In my current post, I work closely with the Marie Curie Senior Research Fellow, clinical colleagues across Scotland, and fellow Marie Curie Research Nurses across the UK, as we work together to continue to develop a research active culture within Marie Curie.
I am passionate about the impact of research in improving the experiences of patients, their relatives, and the staff providing the care. I believe in creating positive experiences and memories within the difficult situations people find themselves in.
Libby is Medical Director for Marie Curie Scotland and Consultant in Palliative in NHSGG&C. She trained in Palliative Medicine in the West of Scotland before completing a fellowship in Geelong, Australia where she remained for her first Consultant post. She returned to Glasgow in 2010 to the Marie Curie Hospice where she currently works with sessional input with the Hospital Palliative Care Team, Glasgow Royal Infirmary. She is medical lead for the Specialist Lymphoedema Clinic NHSGG&C. Her professional interests include palliative care in lung cancer, lymphoedema, antimicrobial stewardship and health inequalities at the end of life. She was a steering group member for the University of Glasgow and Marie Curie Dying in the Margins Study involved in recruitment of participants.
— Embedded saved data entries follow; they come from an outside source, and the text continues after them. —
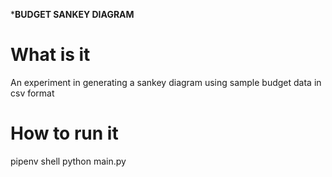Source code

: ***BUDGET SANKEY DIAGRAM**

# What is it
An experiment in generating a sankey diagram using sample budget data in csv format

# How to run it
pipenv shell
python main.py
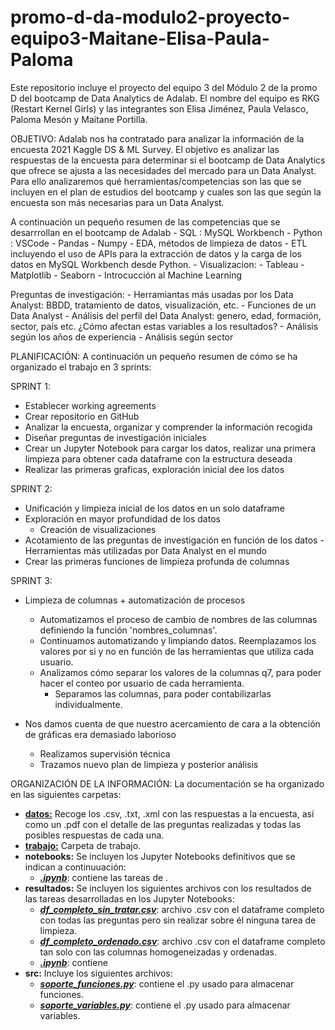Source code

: # promo-d-da-modulo2-proyecto-equipo3-Maitane-Elisa-Paula-Paloma
Este repositorio incluye el proyecto del equipo 3 del Módulo 2 de la promo D del bootcamp de Data Analytics de Adalab. El nombre del equipo es RKG (Restart Kernel Girls) y las integrantes son Elisa Jiménez, Paula Velasco, Paloma Mesón y Maitane Portilla.

OBJETIVO:
Adalab nos ha contratado para analizar la información de la encuesta 2021 Kaggle DS & ML Survey. El objetivo es analizar las respuestas de la encuesta para determinar si el bootcamp de Data Analytics que ofrece se ajusta a las necesidades del mercado para un Data Analyst. Para ello analizaremos qué herramientas/competencias son las que se incluyen en el plan de estudios del bootcamp y cuales son las que según la encuesta son más necesarias para un Data Analyst.

A continuación un pequeño resumen de las competencias que se desarrrollan en el bootcamp de Adalab
    - SQL : MySQL Workbench
    - Python : VSCode
        - Pandas
        - Numpy
    - EDA, métodos de limpieza de datos
    - ETL incluyendo el uso de APIs para la extracción de datos y la carga de los datos en MySQL Workbench desde Python.
    - Visualizacion:
        - Tableau
        - Matplotlib
        - Seaborn
    - Introcucción al Machine Learning

Preguntas de investigación:
    - Herramiantas más usadas por los Data Analyst: BBDD, tratamiento de datos, visualización, etc.
    - Funciones de un Data Analyst
    - Análisis del perfil del Data Analyst: genero, edad, formación, sector, país etc. ¿Cómo afectan estas variables a los resultados?
    - Análisis según los años de experiencia
    - Análisis según sector

PLANIFICACIÓN:
A continuación un pequeño resumen de cómo se ha organizado el trabajo en 3 sprints:

SPRINT 1:
- Establecer working agreements
- Crear repositorio en GitHub
- Analizar la encuesta, organizar y comprender la información recogida
- Diseñar preguntas de investigación iniciales
- Crear un Jupyter Notebook para cargar los datos, realizar una primera limpieza para obtener cada dataframe con la estructura deseada
- Realizar las primeras graficas, exploración inicial dee los datos

SPRINT 2:
- Unificación y limpieza inicial de los datos en un solo dataframe
- Exploración en mayor profundidad de los datos
    - Creación de visualizaciones
- Acotamiento de las preguntas de investigación en función de los datos
    -Herramientas más utilizadas por Data Analyst en el mundo
- Crear las primeras funciones de limpieza profunda de columnas

SPRINT 3:
- Limpieza de columnas + automatización de procesos
    - Automatizamos el proceso de cambio de nombres de las columnas definiendo la función 'nombres_columnas'.
    - Continuamos automatizando y limpiando datos. Reemplazamos los valores por si y no en función de las herramientas que utiliza cada usuario.
    - Analizamos cómo separar los valores de la columnas q7, para poder hacer el conteo por usuario de cada herramienta.
        - Separamos las columnas, para poder contabilizarlas individualmente.

- Nos damos cuenta de que nuestro acercamiento de cara a la obtención de gráficas era demasiado laborioso
    - Realizamos supervisión técnica
    - Trazamos nuevo plan de limpieza y posterior análisis

ORGANIZACIÓN DE LA INFORMACIÓN:
La documentación se ha organizado en las siguientes carpetas:
- [**datos:**]() Recoge los .csv, .txt, .xml con las respuestas a la encuesta, así como un .pdf con el detalle de las preguntas realizadas y todas las posibles respuestas de cada una.
- [**trabajo:**]() Carpeta de trabajo.
- **notebooks:** Se incluyen los Jupyter Notebooks definitivos que se indican a continuuación:
    * [***.ipynb***](): contiene las tareas de .
- **resultados:** Se incluyen los siguientes archivos con los resultados de las tareas desarrolladas en los Jupyter Notebooks:
    * [***df_completo_sin_tratar.csv***](): archivo .csv con el dataframe completo con todas las preguntas pero sin realizar sobre él ninguna tarea de limpieza.
    * [***df_completo_ordenado.csv***](): archivo .csv con el dataframe completo tan solo con las columnas homogeneizadas y ordenadas.
    * [***.ipynb***](): contiene
- **src:** Incluye los siguientes archivos:
    * [***soporte_funciones.py***](): contiene el .py usado para almacenar funciones.
    * [***soporte_variables.py***](): contiene el .py usado para almacenar variables.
She is passionate about sharing the study findings on behalf of those who generously shared their stories in the hope that it would help others.
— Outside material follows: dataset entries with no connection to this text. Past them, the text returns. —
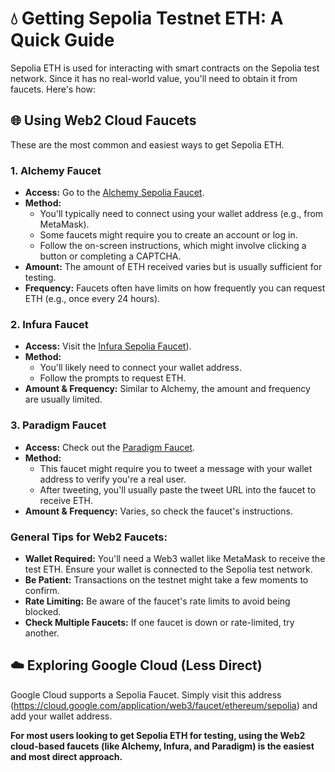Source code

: # 💧 Getting Sepolia Testnet ETH: A Quick Guide

Sepolia ETH is used for interacting with smart contracts on the Sepolia test network. Since it has no real-world value, you'll need to obtain it from faucets. Here's how:

## 🌐 Using Web2 Cloud Faucets

These are the most common and easiest ways to get Sepolia ETH.

### 1. Alchemy Faucet

- **Access:** Go to the [Alchemy Sepolia Faucet](https://sepoliafaucet.com/).
- **Method:**
    - You'll typically need to connect using your wallet address (e.g., from MetaMask).
    - Some faucets might require you to create an account or log in.
    - Follow the on-screen instructions, which might involve clicking a button or completing a CAPTCHA.
- **Amount:** The amount of ETH received varies but is usually sufficient for testing.
- **Frequency:** Faucets often have limits on how frequently you can request ETH (e.g., once every 24 hours).

### 2. Infura Faucet

- **Access:** Visit the [Infura Sepolia Faucet](https://www.infura.io/zh/faucet/sepolia)).
- **Method:**
    - You'll likely need to connect your wallet address.
    - Follow the prompts to request ETH.
- **Amount & Frequency:** Similar to Alchemy, the amount and frequency are usually limited.

### 3. Paradigm Faucet

- **Access:** Check out the [Paradigm Faucet](https://faucet.paradigm.xyz/).
- **Method:**
    - This faucet might require you to tweet a message with your wallet address to verify you're a real user.
    - After tweeting, you'll usually paste the tweet URL into the faucet to receive ETH.
- **Amount & Frequency:** Varies, so check the faucet's instructions.

### General Tips for Web2 Faucets:

- **Wallet Required:** You'll need a Web3 wallet like MetaMask to receive the test ETH. Ensure your wallet is connected to the Sepolia test network.
- **Be Patient:** Transactions on the testnet might take a few moments to confirm.
- **Rate Limiting:** Be aware of the faucet's rate limits to avoid being blocked.
- **Check Multiple Faucets:** If one faucet is down or rate-limited, try another.

## ☁️ Exploring Google Cloud (Less Direct)

Google Cloud supports a Sepolia Faucet. Simply visit this address (https://cloud.google.com/application/web3/faucet/ethereum/sepolia) and add your wallet address.

**For most users looking to get Sepolia ETH for testing, using the Web2 cloud-based faucets (like Alchemy, Infura, and Paradigm) is the easiest and most direct approach.**
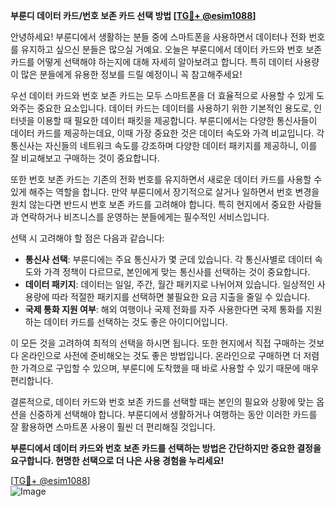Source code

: **부룬디 데이터 카드/번호 보존 카드 선택 방법 [[TG💪+ @esim1088](https://t.me/s/esim1088)]**

안녕하세요! 부룬디에서 생활하는 분들 중에 스마트폰을 사용하면서 데이터나 전화 번호를 유지하고 싶으신 분들은 많으실 거예요. 오늘은 부룬디에서 데이터 카드와 번호 보존 카드를 어떻게 선택해야 하는지에 대해 자세히 알아보려고 합니다. 특히 데이터 사용량이 많은 분들에게 유용한 정보를 드릴 예정이니 꼭 참고해주세요!

우선 데이터 카드와 번호 보존 카드는 모두 스마트폰을 더 효율적으로 사용할 수 있게 도와주는 중요한 요소입니다. 데이터 카드는 데이터를 사용하기 위한 기본적인 용도로, 인터넷을 이용할 때 필요한 데이터 패킷을 제공합니다. 부룬디에서는 다양한 통신사들이 데이터 카드를 제공하는데요, 이때 가장 중요한 것은 데이터 속도와 가격 비교입니다. 각 통신사는 자신들의 네트워크 속도를 강조하며 다양한 데이터 패키지를 제공하니, 이를 잘 비교해보고 구매하는 것이 중요합니다.

또한 번호 보존 카드는 기존의 전화 번호를 유지하면서 새로운 데이터 카드를 사용할 수 있게 해주는 역할을 합니다. 만약 부룬디에서 장기적으로 살거나 일하면서 번호 변경을 원치 않는다면 반드시 번호 보존 카드를 고려해야 합니다. 특히 현지에서 중요한 사람들과 연락하거나 비즈니스를 운영하는 분들에게는 필수적인 서비스입니다.

선택 시 고려해야 할 점은 다음과 같습니다:
- **통신사 선택**: 부룬디에는 주요 통신사가 몇 군데 있습니다. 각 통신사별로 데이터 속도와 가격 정책이 다르므로, 본인에게 맞는 통신사를 선택하는 것이 중요합니다.
- **데이터 패키지**: 데이터는 일일, 주간, 월간 패키지로 나뉘어져 있습니다. 일상적인 사용량에 따라 적절한 패키지를 선택하면 불필요한 요금 지출을 줄일 수 있습니다.
- **국제 통화 지원 여부**: 해외 여행이나 국제 전화를 자주 사용한다면 국제 통화를 지원하는 데이터 카드를 선택하는 것도 좋은 아이디어입니다.

이 모든 것을 고려하여 최적의 선택을 하시면 됩니다. 또한 현지에서 직접 구매하는 것보다 온라인으로 사전에 준비해오는 것도 좋은 방법입니다. 온라인으로 구매하면 더 저렴한 가격으로 구입할 수 있으며, 부룬디에 도착했을 때 바로 사용할 수 있기 때문에 매우 편리합니다.

결론적으로, 데이터 카드와 번호 보존 카드를 선택할 때는 본인의 필요와 상황에 맞는 옵션을 신중하게 선택해야 합니다. 부룬디에서 생활하거나 여행하는 동안 이러한 카드를 잘 활용하면 스마트폰 사용이 훨씬 더 편리해질 것입니다.

**부룬디에서 데이터 카드와 번호 보존 카드를 선택하는 방법은 간단하지만 중요한 결정을 요구합니다. 현명한 선택으로 더 나은 사용 경험을 누리세요!**

[[TG💪+ @esim1088](https://t.me/s/esim1088)]  
![Image](https://i.postimg.cc/Y0z9fWf4/image.png)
Check out Libby’s presentation here
Ashley (she/her) is a PhD candidate focused on caregiving at the end-of-life in contexts of homelessness and poverty. For the last decade, Ashley has coordinated research projects at the University of Victoria, Canada (P.I. Dr. Kelli Stajduhar) to make visible the experiences of people facing serious health issues alongside health and social inequities, develop and evaluate equity-oriented palliative care programs and services, and produce educational resources to improve access to care at the end of life. Ashley has held various roles in relation to homeless communities such as volunteer, researcher, front line worker, community organizer, and caregiver.
Check out Ashley’s presentation here
Sam joined the End-of-Life Studies group in July 2021. He works as Research Associate on the Dying in the Margins project. This participatory visual-methods project aims to investigate the experiences of people living with a life-limiting condition while experiencing financial hardship. There are two main phases to the study: Photovoice with people with a life-limiting diagnosis who are experiencing financial hardship and
Digital stories with bereaved carers and relatives of people who had a life-limiting diagnosis and were experiencing financial challenges.
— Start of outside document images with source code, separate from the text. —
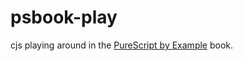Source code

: psbook-play
===========

cjs playing around in the
[PureScript by Example](https://leanpub.com/purescript/) book.
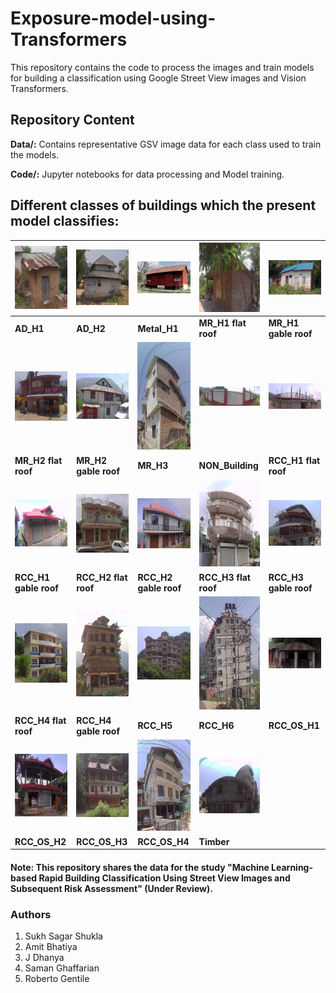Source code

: # Exposure-model-using-Transformers
This repository contains the code to process the images and train models for building a classification using Google Street View images and Vision Transformers.
## Repository Content

**Data/:** Contains representative GSV image data for each class used to train the models.

**Code/:** Jupyter notebooks for data processing and Model training.

## Different classes of buildings which the present model classifies:

| <img src="Data/AD_H1/31.17974255_76.98402971__5162-3.jpg" width="200"> | <img src="Data/AD_H2/32.08335763_76.22389352_549__1452-1.jpg" width="200"> | <img src="Data/Metal_H1/32.08135595_76.51561859_4761__4463-1.jpg" width="200"> | <img src="Data/MR_H1 flat roof/31.85421645_77.16625737_6716__10090-1.jpg" width="200"> |<img src="Data/MR_H1 gable roof/31.12432203_76.92413869__3320-1.jpg" width="200"> |
|--------------------------------|--------------------------------|--------------------------------|--------------------------------|--------------------------------|
| **AD_H1** | **AD_H2** | **Metal_H1** | **MR_H1 flat roof** | **MR_H1 gable roof** |
| <img src="Data/MR_H2 flat roof/31.82903396_77.17274952_4328__3335-1.jpg" width="200"> | <img src="Data/MR_H2 gable roof/31.92474985_77.11545576_712__24-1.jpg" width="200"> | <img src="Data/MR_H3/32.10104630_76.27739419_4572__4499-2.jpg" width="200"> | <img src="Data/Non_Building/31.11646521_76.89527842__4607-1.jpg" width="200"> |<img src="Data/RCC_H1 flat roof/360_33.jpg__215-1.jpg" width="200"> |
| **MR_H2 flat roof** | **MR_H2 gable roof** | **MR_H3** | **NON_Building** | **RCC_H1 flat roof** |
| <img src="Data/RCC_H1 gable roof/31.11732190_76.89238723__3267-1.jpg" width="200"> | <img src="Data/RCC_H2 flat roof/31.07844721_76.95941020__1172-2.jpg" width="200"> | <img src="Data/RCC_H2 gable roof/31.13526275_76.91179679__3923-1.jpg" width="200"> | <img src="Data/RCC_H3 flat roof/31.13222235_76.92893575__10-1.jpg" width="200"> |<img src="Data/RCC_H3 gable roof/31.81462984_77.18178635_3487__539-1.jpg" width="200"> |
| **RCC_H1 gable roof** | **RCC_H2 flat roof** | **RCC_H2 gable roof** | **RCC_H3 flat roof** | **RCC_H3 gable roof** |
| <img src="Data/RCC_H4 flat roof/31.13461095_76.93015516__3525-1.jpg" width="200"> | <img src="Data/RCC_H4 gable roof/31.89397672_77.15161879_3328__8710-1.jpg" width="200"> | <img src="Data/RCC_H5/31.85005606_77.15450969_1193__5343-1.jpg" width="200"> | <img src="Data/RCC_H6/32.21202535_77.19897745_447__1692-2.jpg" width="200"> |<img src="Data/RCC_OS_H1/360_1141.jpg__5945-2.jpg" width="200"> |
| **RCC_H4 flat roof** | **RCC_H4 gable roof** | **RCC_H5** | **RCC_H6** | **RCC_OS_H1** |
| <img src="Data/RCC_OS_H2/31.11997639_76.90184327__4858-1.jpg" width="200"> | <img src="Data/RCC_OS_H3/31.14704621_76.93679684__353-1.jpg" width="200"> | <img src="Data/RCC_OS_H4/31.94889373_77.10877979_528__1283-3.jpg" width="200"> | <img src="Data/Timber/31.96801360_77.11906699_690__2796-1.jpg" width="200"> |
| **RCC_OS_H2** | **RCC_OS_H3** | **RCC_OS_H4** | **Timber** | 

#### Note: This repository shares the data for the study "Machine Learning-based Rapid Building Classification Using Street View Images and Subsequent Risk Assessment" (Under Review).

### Authors
1. Sukh Sagar Shukla
2. Amit Bhatiya
3. J Dhanya
4. Saman Ghaffarian
5. Roberto Gentile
Before joining the University of Glasgow, Sam completed his Doctoral research on the end-of-life experiences of people with Down syndrome and Dementia in December 2019. This ethnographic work explored the experiences of people living and working in a group home for people with learning disabilities and dementia. Sam has worked on a range of qualitative research projects encompassing quality improvement in the third sector, frontline health staff experiences of working during COVID-19, and a project to facilitate discussions about risk with forensic inpatients with a learning disability.